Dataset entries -
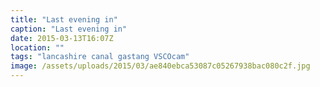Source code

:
 ```yaml
---
title: "Last evening in"
caption: "Last evening in"
date: 2015-03-13T16:07Z
location: ""
tags: "lancashire canal gastang VSCOcam"
image: /assets/uploads/2015/03/ae840ebca53087c05267938bac080c2f.jpg
---
```

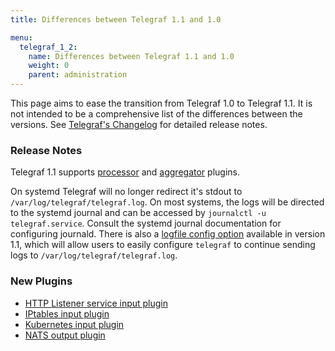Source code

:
```yaml
---
title: Differences between Telegraf 1.1 and 1.0

menu:
  telegraf_1_2:
    name: Differences between Telegraf 1.1 and 1.0
    weight: 0
    parent: administration
---
```


This page aims to ease the transition from Telegraf 1.0 to Telegraf 1.1.
It is not intended to be a comprehensive list of the differences between the
versions.
See
[Telegraf's Changelog](https://github.com/influxdata/telegraf/blob/master/CHANGELOG.md)
for detailed release notes.

### Release Notes

Telegraf 1.1 supports [processor](/telegraf/v1.2/administration/configuration/#processor-configuration) and [aggregator](/telegraf/v1.2/administration/configuration/#aggregator-configuration) plugins.

On systemd Telegraf will no longer redirect it's stdout to `/var/log/telegraf/telegraf.log`.
On most systems, the logs will be directed to the systemd journal and can be accessed by `journalctl -u telegraf.service`.
Consult the systemd journal documentation for configuring journald.
There is also a [logfile config option](https://github.com/influxdata/telegraf/blob/master/etc/telegraf.conf#L70) available in version 1.1, which will allow users to easily configure `telegraf` to continue sending logs to `/var/log/telegraf/telegraf.log`.

### New Plugins

* [HTTP Listener service input plugin](https://github.com/influxdata/telegraf/tree/master/plugins/inputs/http_listener)
* [IPtables input plugin](https://github.com/influxdata/telegraf/tree/master/plugins/inputs/iptables)
* [Kubernetes input plugin](https://github.com/influxdata/telegraf/tree/master/plugins/inputs/kubernetes)
* [NATS output plugin](https://github.com/influxdata/telegraf/tree/master/plugins/outputs/nats)
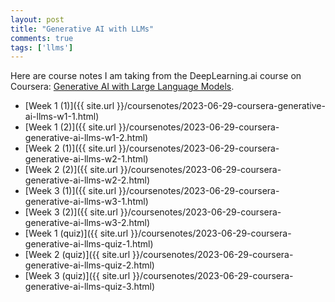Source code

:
 ```yaml
---
layout: post
title: "Generative AI with LLMs"
comments: true
tags: ['llms']
---
```


Here are course notes I am taking from the DeepLearning.ai course on Coursera: [Generative AI with Large Language Models](https://www.coursera.org/learn/generative-ai-with-llms).

<!--more-->

- [Week 1 (1)]({{ site.url }}/coursenotes/2023-06-29-coursera-generative-ai-llms-w1-1.html)
- [Week 1 (2)]({{ site.url }}/coursenotes/2023-06-29-coursera-generative-ai-llms-w1-2.html)
- [Week 2 (1)]({{ site.url }}/coursenotes/2023-06-29-coursera-generative-ai-llms-w2-1.html)
- [Week 2 (2)]({{ site.url }}/coursenotes/2023-06-29-coursera-generative-ai-llms-w2-2.html)
- [Week 3 (1)]({{ site.url }}/coursenotes/2023-06-29-coursera-generative-ai-llms-w3-1.html)
- [Week 3 (2)]({{ site.url }}/coursenotes/2023-06-29-coursera-generative-ai-llms-w3-2.html)
- [Week 1 (quiz)]({{ site.url }}/coursenotes/2023-06-29-coursera-generative-ai-llms-quiz-1.html)
- [Week 2 (quiz)]({{ site.url }}/coursenotes/2023-06-29-coursera-generative-ai-llms-quiz-2.html)
- [Week 3 (quiz)]({{ site.url }}/coursenotes/2023-06-29-coursera-generative-ai-llms-quiz-3.html)

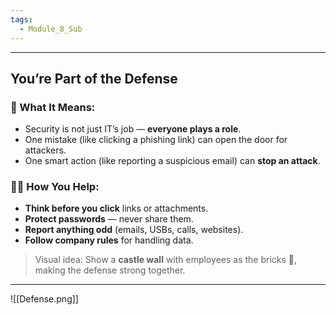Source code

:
 ```yaml
---
tags:
  - Module_8_Sub
---
```

---
## You’re Part of the Defense

### 🔑 What It Means:
- Security is not just IT’s job — **everyone plays a role**.    
- One mistake (like clicking a phishing link) can open the door for attackers.
- One smart action (like reporting a suspicious email) can **stop an attack**.

### 👩‍💻 How You Help:
- **Think before you click** links or attachments.
- **Protect passwords** — never share them.
- **Report anything odd** (emails, USBs, calls, websites).
- **Follow company rules** for handling data.

> Visual idea: Show a **castle wall** with employees as the bricks 🧱, making the defense strong together.

---


![[Defense.png]]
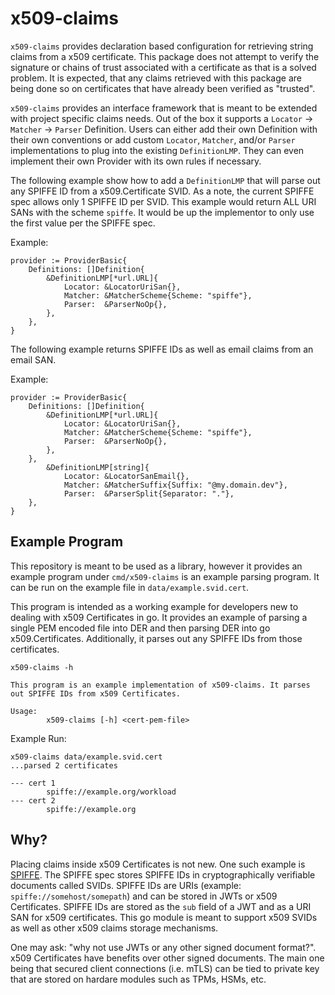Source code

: # x509-claims

`x509-claims` provides declaration based configuration for retrieving string claims from a x509 certificate.
This package does not attempt to verify the signature or chains of trust associated with a certificate as that is
a solved problem. It is expected, that any claims retrieved with this package are being done so on certificates
that have already been verified as "trusted".

`x509-claims` provides an interface framework that is meant to be extended with project specific claims needs. Out of
the box it supports a `Locator` -> `Matcher` -> `Parser` Definition. Users can either add their own Definition with
their own conventions or add custom `Locator`, `Matcher`, and/or `Parser` implementations to plug into the existing
`DefinitionLMP`. They can even implement their own Provider with its own rules if necessary.

The following example show how to add a `DefinitionLMP` that will parse out any SPIFFE ID from a x509.Certificate
SVID. As a note, the current SPIFFE spec allows only 1 SPIFFE ID per SVID. This example would return ALL
URI SANs with the scheme `spiffe`. It would be up the implementor to only use the first value per the SPIFFE spec.

Example:

```
provider := ProviderBasic{
    Definitions: []Definition{
        &DefinitionLMP[*url.URL]{
            Locator: &LocatorUriSan{},
            Matcher: &MatcherScheme{Scheme: "spiffe"},
            Parser:  &ParserNoOp{},
        },
    },
}
```

The following example returns SPIFFE IDs as well as email claims from an email SAN.

Example:

```
provider := ProviderBasic{
    Definitions: []Definition{
        &DefinitionLMP[*url.URL]{
            Locator: &LocatorUriSan{},
            Matcher: &MatcherScheme{Scheme: "spiffe"},
            Parser:  &ParserNoOp{},
        },
    },
        &DefinitionLMP[string]{
            Locator: &LocatorSanEmail{},
            Matcher: &MatcherSuffix{Suffix: "@my.domain.dev"},
            Parser:  &ParserSplit{Separator: "."},
    },
}
```

## Example Program

This repository is meant to be used as a library, however it provides an example program under `cmd/x509-claims` is an
example parsing program. It can be run on the example file in `data/example.svid.cert`.

This program is intended as a working example for developers new to dealing with x509 Certificates in go. It provides
an example of parsing a single PEM encoded file into DER and then parsing DER into go x509.Certificates.
Additionally, it parses out any SPIFFE IDs from those certificates.

```
x509-claims -h

This program is an example implementation of x509-claims. It parses out SPIFFE IDs from x509 Certificates.
	
Usage:
        x509-claims [-h] <cert-pem-file>
```

Example Run:

```
x509-claims data/example.svid.cert
...parsed 2 certificates

--- cert 1
        spiffe://example.org/workload
--- cert 2
        spiffe://example.org

```

## Why?

Placing claims inside x509 Certificates is not new. One such example is [SPIFFE](https://spiffe.io/). The SPIFFE spec
stores SPIFFE IDs in cryptographically verifiable documents called SVIDs. SPIFFE IDs are URIs
(example: `spiffe://somehost/somepath`) and can be stored in JWTs or x509 Certificates. SPIFFE IDs are stored as the
`sub` field of a JWT and as a URI SAN for x509 certificates. This go module is meant to support x509 SVIDs as well as
other x509 claims storage mechanisms.

One may ask: "why not use JWTs or any other signed document format?". x509 Certificates have benefits over other signed
documents. The main one being that secured client connections (i.e. mTLS) can be tied to private key that are stored
on hardare modules such as TPMs, HSMs, etc.

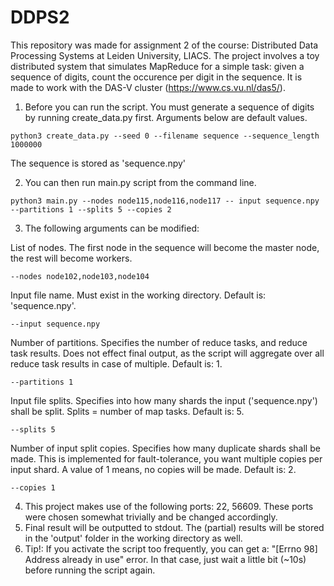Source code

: # DDPS2

This repository was made for assignment 2 of the course: Distributed Data Processing Systems at Leiden University, LIACS.
The project involves a toy distributed system that simulates MapReduce for a simple task: given a sequence of digits, count the occurence per digit in the sequence. It is made to work with the DAS-V cluster (https://www.cs.vu.nl/das5/).

1. Before you can run the script. You must generate a sequence of digits by running create_data.py first. Arguments below are default values.

```console
python3 create_data.py --seed 0 --filename sequence --sequence_length 1000000
```

The sequence is stored as 'sequence.npy'

2. You can then run main.py script from the command line.

```console
python3 main.py --nodes node115,node116,node117 -- input sequence.npy --partitions 1 --splits 5 --copies 2
```

3. The following arguments can be modified:

List of nodes. The first node in the sequence will become the master node, the rest will become workers.
```console
--nodes node102,node103,node104
```
Input file name. Must exist in the working directory. Default is: 'sequence.npy'. 
```console
--input sequence.npy
```
Number of partitions. Specifies the number of reduce tasks, and reduce task results. Does not effect final output, as the script will aggregate over all reduce task results in case of multiple. Default is: 1.

```console
--partitions 1
```
Input file splits. Specifies into how many shards the input ('sequence.npy') shall be split. Splits = number of map tasks.  Default is: 5.

```console
--splits 5
```

Number of input split copies. Specifies how many duplicate shards shall be made. This is implemented for fault-tolerance, you want multiple copies per input shard. A value of 1 means, no copies will be made. Default is: 2. 

```console
--copies 1
```
4. This project makes use of the following ports: 22, 56609. These ports were chosen somewhat trivially and be changed accordingly.
5. Final result will be outputted to stdout. The (partial) results will be stored in the 'output' folder in the working directory as well.
6. Tip!: If you activate the script too frequently, you can get a: "[Errno 98] Address already in use" error. In that case, just wait a little bit (~10s) before running the script again.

WORK TASK - Scan the entries above for the word "their" and collect each line holding it.

FINISHED EXERCISE -
the box it supports a `Locator` -> `Matcher` -> `Parser` Definition. Users can either add their own Definition with
their own conventions or add custom `Locator`, `Matcher`, and/or `Parser` implementations to plug into the existing
`DefinitionLMP`. They can even implement their own Provider with its own rules if necessary.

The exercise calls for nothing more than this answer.